Heat 2 (20 September-Recorded on 17 September 2003)

Notes
The hosts revealed the contestants who received the top five numbers of votes in reverse order. Kirsty Crawford and Brian Ormond advanced to the top 12 of the competition. The other 8 contestants were eliminated.
Jodie Connor and Susanne Manning returned for a second chance at the top 12 in the Wildcard Round.

Heat 3 (27 September- Recorded on 24 September 2003)

Notes
The hosts revealed the contestants who received the top five numbers of votes in reverse order. Marc Dillon and Roxanne Cooper advanced to the top 12 of the competition. The other 8 contestants were eliminated.
Kieran McDonald and Sam Nixon returned for a second chance at the top 12 in the Wildcard Round.

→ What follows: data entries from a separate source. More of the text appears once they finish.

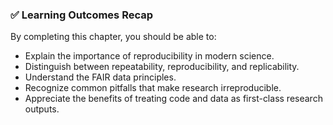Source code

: ### ✅ Learning Outcomes Recap

By completing this chapter, you should be able to:

- Explain the importance of reproducibility in modern science.
- Distinguish between repeatability, reproducibility, and replicability.
- Understand the FAIR data principles.
- Recognize common pitfalls that make research irreproducible.
- Appreciate the benefits of treating code and data as first-class research outputs.
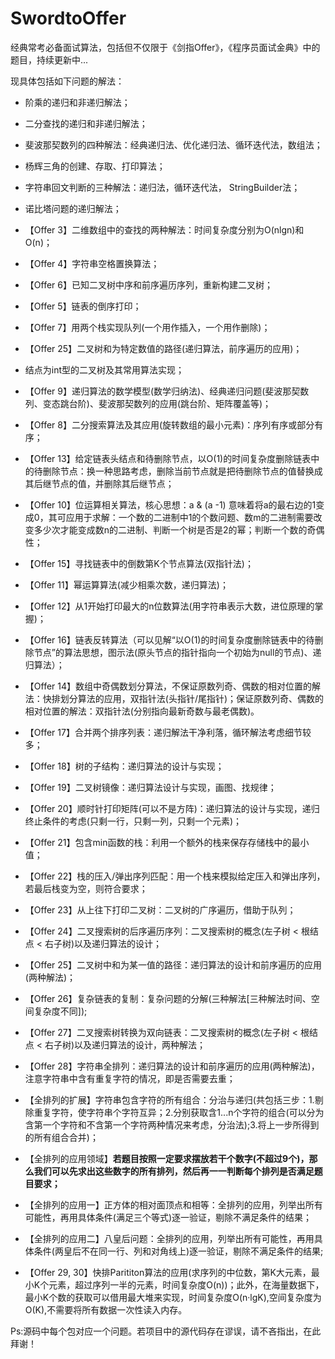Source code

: # SwordtoOffer
经典常考必备面试算法，包括但不仅限于《剑指Offer》，《程序员面试金典》中的题目，持续更新中...

现具体包括如下问题的解法：

 - 阶乘的递归和非递归解法；
 
 - 二分查找的递归和非递归解法；
 
 - 斐波那契数列的四种解法：经典递归法、优化递归法、循环迭代法，数组法；

 - 杨辉三角的创建、存取、打印算法；
 
 - 字符串回文判断的三种解法：递归法，循环迭代法， StringBuilder法；
 
 - 诺比塔问题的递归解法；
 
 - 【Offer 3】二维数组中的查找的两种解法：时间复杂度分别为O(nlgn)和O(n)；

 - 【Offer 4】字符串空格置换算法；

 - 【Offer 6】已知二叉树中序和前序遍历序列，重新构建二叉树；

 - 【Offer 5】链表的倒序打印；

 - 【Offer 7】用两个栈实现队列(一个用作插入，一个用作删除)；

 - 【Offer 25】二叉树和为特定数值的路径(递归算法，前序遍历的应用)；

 - 结点为int型的二叉树及其常用算法实现；
 
 - 【Offer 9】递归算法的数学模型(数学归纳法)、经典递归问题(斐波那契数列、变态跳台阶)、斐波那契数列的应用(跳台阶、矩阵覆盖等)；
 
 - 【Offer 8】二分搜索算法及其应用(旋转数组的最小元素)：序列有序或部分有序；
 
 - 【Offer 13】给定链表头结点和待删除节点，以O(1)的时间复杂度删除链表中的待删除节点：换一种思路考虑，删除当前节点就是把待删除节点的值替换成其后继节点的值，并删除其后继节点；

 - 【Offer 10】位运算相关算法，核心思想：a & (a -1) 意味着将a的最右边的1变成0，其可应用于求解：一个数的二进制中1的个数问题、数m的二进制需要改变多少次才能变成数n的二进制、判断一个树是否是2的幂；判断一个数的奇偶性；

 - 【Offer 15】寻找链表中的倒数第K个节点算法(双指针法)；

 - 【Offer 11】幂运算算法(减少相乘次数，递归算法)；

 - 【Offer 12】从1开始打印最大的n位数算法(用字符串表示大数，进位原理的掌握)；

 - 【Offer 16】链表反转算法（可以见解“以O(1)的时间复杂度删除链表中的待删除节点”的算法思想，图示法(原头节点的指针指向一个初始为null的节点)、递归算法）；

 - 【Offer 14】数组中奇偶数划分算法，不保证原数列奇、偶数的相对位置的解法：快排划分算法的应用，双指针法(头指针/尾指针)；保证原数列奇、偶数的相对位置的解法：双指针法(分别指向最新奇数与最老偶数)。

 - 【Offer 17】合并两个排序列表：递归解法干净利落，循环解法考虑细节较多；

 - 【Offer 18】树的子结构：递归算法的设计与实现；

 - 【Offer 19】二叉树镜像：递归算法设计与实现，画图、找规律；

 - 【Offer 20】顺时针打印矩阵(可以不是方阵)：递归算法的设计与实现，递归终止条件的考虑(只剩一行，只剩一列，只剩一个元素)；

 - 【Offer 21】包含min函数的栈：利用一个额外的栈来保存存储栈中的最小值；

 - 【Offer 22】栈的压入/弹出序列匹配：用一个栈来模拟给定压入和弹出序列，若最后栈变为空，则符合要求；

 - 【Offer 23】从上往下打印二叉树：二叉树的广序遍历，借助于队列；

 - 【Offer 24】二叉搜索树的后序遍历序列：二叉搜索树的概念(左子树 < 根结点 < 右子树)以及递归算法的设计；

 - 【Offer 25】二叉树中和为某一值的路径：递归算法的设计和前序遍历的应用(两种解法)；

 - 【Offer 26】复杂链表的复制：复杂问题的分解(三种解法[三种解法时间、空间复杂度不同]);

 - 【Offer 27】二叉搜索树转换为双向链表：二叉搜索树的概念(左子树 < 根结点 < 右子树)以及递归算法的设计，两种解法；

 - 【Offer 28】字符串全排列：递归算法的设计和前序遍历的应用(两种解法)，注意字符串中含有重复字符的情况，即是否需要去重；

 - 【全排列的扩展】字符串包含字符的所有组合：分治与递归(共包括三步：1.剔除重复字符，使字符串个字符互异；2.分别获取含1...n个字符的组合(可以分为含第一个字符和不含第一个字符两种情况来考虑，分治法);3.将上一步所得到的所有组合合并)；

 - 【全排列的应用领域】<b>若题目按照一定要求摆放若干个数字(不超过9个)，那么我们可以先求出这些数字的所有排列，然后再一一判断每个排列是否满足题目要求；</b>

 - 【全排列的应用一】正方体的相对面顶点和相等：全排列的应用，列举出所有可能性，再用具体条件(满足三个等式)逐一验证，剔除不满足条件的结果；

 - 【全排列的应用二】八皇后问题：全排列的应用，列举出所有可能性，再用具体条件(两皇后不在同一行、列和对角线上)逐一验证，剔除不满足条件的结果;

 - 【Offer 29, 30】快排Parititon算法的应用(求序列的中位数，第K大元素，最小K个元素，超过序列一半的元素，时间复杂度O(n))；此外，在海量数据下，最小K个数的获取可以借用最大堆来实现，时间复杂度O(n·lgK),空间复杂度为O(K),不需要将所有数据一次性读入内存。



Ps:源码中每个包对应一个问题。若项目中的源代码存在谬误，请不吝指出，在此拜谢！
 
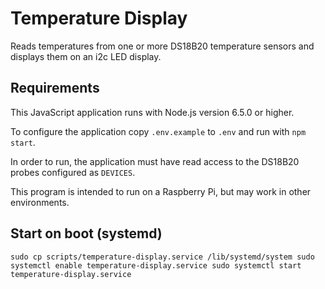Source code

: # Temperature Display

Reads temperatures from one or more DS18B20 temperature sensors and displays
them on an i2c LED display.

## Requirements

This JavaScript application runs with Node.js version 6.5.0 or higher.

To configure the application copy `.env.example` to `.env` and run with `npm
start`.

In order to run, the application must have read access to the DS18B20 probes
configured as `DEVICES`.

This program is intended to run on a Raspberry Pi, but may work in other
environments.

## Start on boot (systemd)

`
sudo cp scripts/temperature-display.service /lib/systemd/system
sudo systemctl enable temperature-display.service
sudo systemctl start temperature-display.service
`
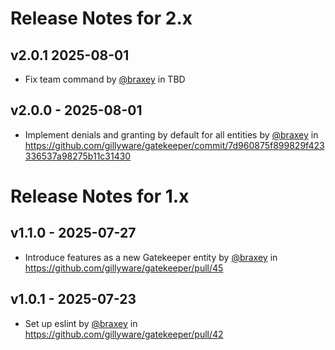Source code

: # Release Notes for 2.x

## v2.0.1 2025-08-01

* Fix team command by [@braxey](https://github.com/braxey) in TBD

## v2.0.0 - 2025-08-01

* Implement denials and granting by default for all entities by [@braxey](https://github.com/braxey) in https://github.com/gillyware/gatekeeper/commit/7d960875f899829f423336537a98275b11c31430

# Release Notes for 1.x

## v1.1.0 - 2025-07-27

* Introduce features as a new Gatekeeper entity by [@braxey](https://github.com/braxey) in https://github.com/gillyware/gatekeeper/pull/45

## v1.0.1 - 2025-07-23

* Set up eslint by [@braxey](https://github.com/braxey) in https://github.com/gillyware/gatekeeper/pull/42
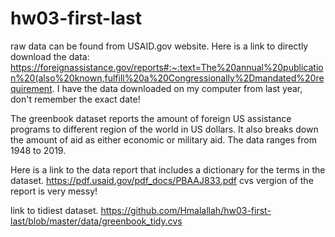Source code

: # hw03-first-last
raw data can be found from USAID.gov website.
Here is a link to directly download the data:
https://foreignassistance.gov/reports#:~:text=The%20annual%20publication%20(also%20known,fulfill%20a%20Congressionally%2Dmandated%20requirement.
I have the data downloaded on my computer from last year, don't remember the exact date! 

The greenbook dataset reports the amount of foreign US assistance programs to different region of the world in US dollars. It also breaks down 
the amount of aid as either economic or military aid. The data ranges from 1948 to 2019. 

Here is a link to the data report that includes a dictionary for the terms in the dataset. 
https://pdf.usaid.gov/pdf_docs/PBAAJ833.pdf
cvs vergion of the report is very messy! 

link to tidiest dataset.
https://github.com/Hmalallah/hw03-first-last/blob/master/data/greenbook_tidy.cvs
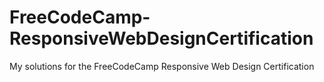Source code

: # FreeCodeCamp-ResponsiveWebDesignCertification
My solutions for the FreeCodeCamp Responsive Web Design Certification
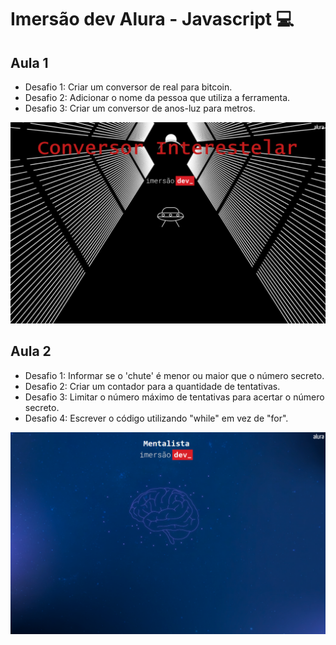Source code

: # Imersão dev Alura - Javascript 💻

## Aula 1
- Desafio 1: Criar um conversor de real para bitcoin.
- Desafio 2: Adicionar o nome da pessoa que utiliza a ferramenta.
- Desafio 3: Criar um conversor de anos-luz para metros.
<p align="center">
  <img src="./imagens/aula01.png">
</p>

## Aula 2
- Desafio 1: Informar se o 'chute' é menor ou maior que o número secreto.
- Desafio 2: Criar um contador para a quantidade de tentativas.
- Desafio 3: Limitar o número máximo de tentativas para acertar o número secreto.
- Desafio 4: Escrever o código utilizando "while" em vez de "for".
<p align="center">
  <img src="./imagens/aula02.png">
</p>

Heat 4 (4 October- Recorded on 1 October 2003)

Notes
The hosts revealed the contestants who received the top five numbers of votes in reverse order. Leon McPherson and Kim Gee advanced to the top 12 of the competition. The other 8 contestants were eliminated.
None of the contestants from this round made it into the Wildcard Round, making it the only group to not be represented at that stage.

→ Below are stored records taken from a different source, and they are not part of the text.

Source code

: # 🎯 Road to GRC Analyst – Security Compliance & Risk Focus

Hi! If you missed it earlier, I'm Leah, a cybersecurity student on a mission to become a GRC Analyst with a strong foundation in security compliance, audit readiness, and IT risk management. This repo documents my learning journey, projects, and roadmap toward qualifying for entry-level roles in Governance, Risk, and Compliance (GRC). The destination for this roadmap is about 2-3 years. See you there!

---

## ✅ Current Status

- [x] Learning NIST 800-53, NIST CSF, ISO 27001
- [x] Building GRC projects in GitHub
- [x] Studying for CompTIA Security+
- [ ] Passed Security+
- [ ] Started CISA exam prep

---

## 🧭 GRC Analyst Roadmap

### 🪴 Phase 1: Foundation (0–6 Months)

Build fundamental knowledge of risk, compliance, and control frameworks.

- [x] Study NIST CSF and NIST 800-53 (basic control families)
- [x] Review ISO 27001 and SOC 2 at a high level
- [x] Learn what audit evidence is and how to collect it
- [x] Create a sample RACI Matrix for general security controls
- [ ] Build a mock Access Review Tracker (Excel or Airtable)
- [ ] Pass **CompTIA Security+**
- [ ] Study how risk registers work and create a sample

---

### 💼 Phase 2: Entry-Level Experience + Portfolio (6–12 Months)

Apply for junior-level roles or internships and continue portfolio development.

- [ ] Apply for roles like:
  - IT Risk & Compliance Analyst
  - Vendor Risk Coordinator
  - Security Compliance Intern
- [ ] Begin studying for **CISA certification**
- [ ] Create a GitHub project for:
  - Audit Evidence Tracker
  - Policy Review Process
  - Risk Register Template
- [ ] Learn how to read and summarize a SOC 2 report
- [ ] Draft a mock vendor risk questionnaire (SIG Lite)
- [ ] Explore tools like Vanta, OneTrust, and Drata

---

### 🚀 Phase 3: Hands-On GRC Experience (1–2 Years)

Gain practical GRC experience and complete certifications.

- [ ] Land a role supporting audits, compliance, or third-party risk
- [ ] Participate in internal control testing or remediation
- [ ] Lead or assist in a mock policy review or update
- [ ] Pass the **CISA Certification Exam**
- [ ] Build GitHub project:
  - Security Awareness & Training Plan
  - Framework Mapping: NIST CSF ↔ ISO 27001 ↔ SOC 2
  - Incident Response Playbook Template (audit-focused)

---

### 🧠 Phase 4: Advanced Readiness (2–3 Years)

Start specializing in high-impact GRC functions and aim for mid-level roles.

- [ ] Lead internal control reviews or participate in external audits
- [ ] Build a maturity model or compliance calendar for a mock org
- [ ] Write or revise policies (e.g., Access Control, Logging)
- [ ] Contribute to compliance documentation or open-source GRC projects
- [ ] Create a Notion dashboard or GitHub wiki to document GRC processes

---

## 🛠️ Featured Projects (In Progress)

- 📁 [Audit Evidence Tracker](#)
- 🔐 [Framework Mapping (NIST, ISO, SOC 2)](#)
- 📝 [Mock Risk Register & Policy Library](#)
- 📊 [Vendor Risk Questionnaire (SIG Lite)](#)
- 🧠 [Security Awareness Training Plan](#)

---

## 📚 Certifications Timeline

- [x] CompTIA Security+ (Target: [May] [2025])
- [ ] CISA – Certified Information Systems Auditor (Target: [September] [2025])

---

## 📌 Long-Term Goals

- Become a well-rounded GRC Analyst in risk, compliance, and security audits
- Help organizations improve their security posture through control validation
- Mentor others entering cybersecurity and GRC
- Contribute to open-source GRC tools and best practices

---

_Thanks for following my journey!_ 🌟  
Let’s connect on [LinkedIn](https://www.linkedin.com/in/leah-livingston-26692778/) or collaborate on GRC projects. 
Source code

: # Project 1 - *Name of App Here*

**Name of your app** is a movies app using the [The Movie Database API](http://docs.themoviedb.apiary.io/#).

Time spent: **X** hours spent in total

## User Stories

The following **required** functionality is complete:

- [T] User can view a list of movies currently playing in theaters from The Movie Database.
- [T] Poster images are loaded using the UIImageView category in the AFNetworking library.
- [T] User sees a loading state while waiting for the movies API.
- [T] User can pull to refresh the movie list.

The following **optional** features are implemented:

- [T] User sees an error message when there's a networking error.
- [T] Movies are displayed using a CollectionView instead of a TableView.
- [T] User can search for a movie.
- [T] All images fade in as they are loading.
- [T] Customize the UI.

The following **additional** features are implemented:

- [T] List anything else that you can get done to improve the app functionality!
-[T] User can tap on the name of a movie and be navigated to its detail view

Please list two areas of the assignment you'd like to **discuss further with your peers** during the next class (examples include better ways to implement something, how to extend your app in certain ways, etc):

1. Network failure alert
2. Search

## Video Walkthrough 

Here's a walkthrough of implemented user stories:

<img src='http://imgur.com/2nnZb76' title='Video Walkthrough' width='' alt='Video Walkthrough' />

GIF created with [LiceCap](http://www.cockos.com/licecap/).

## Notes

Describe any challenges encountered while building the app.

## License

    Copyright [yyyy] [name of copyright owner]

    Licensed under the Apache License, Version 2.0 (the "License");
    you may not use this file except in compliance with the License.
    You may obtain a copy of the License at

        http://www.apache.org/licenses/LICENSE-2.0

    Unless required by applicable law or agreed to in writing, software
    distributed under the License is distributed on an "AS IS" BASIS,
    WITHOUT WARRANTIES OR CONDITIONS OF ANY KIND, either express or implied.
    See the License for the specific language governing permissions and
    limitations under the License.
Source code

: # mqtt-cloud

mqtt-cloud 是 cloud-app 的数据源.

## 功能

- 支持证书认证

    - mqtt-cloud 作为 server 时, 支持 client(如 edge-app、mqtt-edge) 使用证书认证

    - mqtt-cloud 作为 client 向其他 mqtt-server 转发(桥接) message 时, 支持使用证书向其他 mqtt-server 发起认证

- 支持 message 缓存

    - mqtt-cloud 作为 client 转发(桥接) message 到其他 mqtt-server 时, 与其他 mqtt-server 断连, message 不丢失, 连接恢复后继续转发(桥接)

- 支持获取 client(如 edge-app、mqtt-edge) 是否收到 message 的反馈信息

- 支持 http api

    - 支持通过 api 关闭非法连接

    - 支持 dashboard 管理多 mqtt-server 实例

Heat 5 (11 October- Recorded on 8 October 2003)

Notes
 The hosts revealed the contestants who received the top five numbers of votes in reverse order. Andy Scott-Lee and Mark Rhodes advanced to the top 12 of the competition. The other 8 contestants were eliminated.
 Glen Harvey and Danielle Tedford returned for a second chance at the top 12 in the Wildcard Round.
 Craig Chalmers later went on to make the live finals of Any Dream Will Do in 2007.

Wildcard round (18 October)

For the first time (and only time) on the UK version of Pop Idol, there was a Wildcard Round where previously eliminated contestants returned for a second chance at making it through to the live finals. As a result, the final 10 was to become a final twelve. The judges announced which eight contestants would earn a Wildcard place at the end of the 11 October results show, and that after they perform the public would choose one contestant to go through, and the judges would pick another. The eight contestants who contested the Wildcard Round were Jason Brock, Jodie Connor, Glen Harvey, Rebecca Hayes, Susanne Manning, Kieran McDonald, Sam Nixon and Danielle Tedford.

Notes
The judges selected Sam to move on into the Top 12 of the competition, before the hosts revealed the Top 3 vote getters. Susanne received the most votes, and completed the top 12. It was not made clear whether or not Sam was actually in the top 3, as the hosts stated that it was the top 3 of the remaining 7 contestants. Danielle missed out on the finals by one place for the second time.
In 2010, Jodie Connor's vocals were featured on the UK number-one single "Good Times" by London grime collective, Roll Deep, and she later went onto launch a solo career.

Live show 1 (25 October)

Theme: Songs by contestant's 'Pop Idol'

Due to the addition of two extra contestants through the Wildcard Round, it was announced that for the first two weeks of the finals, two contestants would be eliminated instead of the standard one.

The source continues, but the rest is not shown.